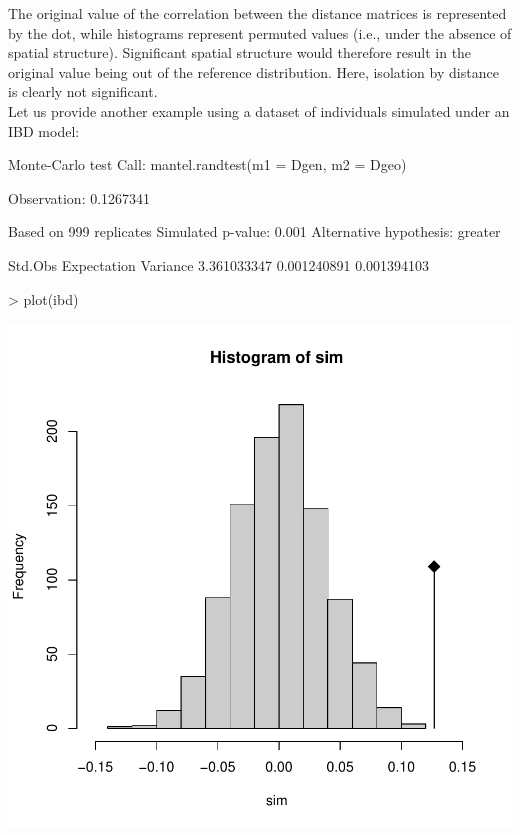 \documentclass{article}
\begin{document}
\noindent The original value of the correlation between the distance matrices is represented by the
dot, while histograms represent permuted values (i.e., under the absence of spatial structure).
Significant spatial structure would therefore result in the original value being out of the
reference distribution.
Here, isolation by distance is clearly not significant.
\\


Let us provide another example using a dataset of individuals simulated under an IBD model:
\begin{Schunk}
\begin{Soutput}
Monte-Carlo test
Call: mantel.randtest(m1 = Dgen, m2 = Dgeo)

Observation: 0.1267341 

Based on 999 replicates
Simulated p-value: 0.001 
Alternative hypothesis: greater 

    Std.Obs Expectation    Variance 
3.361033347 0.001240891 0.001394103 
\end{Soutput}
\end{Schunk}
\begin{Schunk}
\begin{Sinput}
> plot(ibd)
\end{Sinput}
\end{Schunk}
\includegraphics{figs/base-082}
\end{document}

**********

Identify each line of the material where the word "original" shows up, and copy it.

TASK SOLUTION:
\noindent The original value of the correlation between the distance matrices is represented by the
Significant spatial structure would therefore result in the original value being out of the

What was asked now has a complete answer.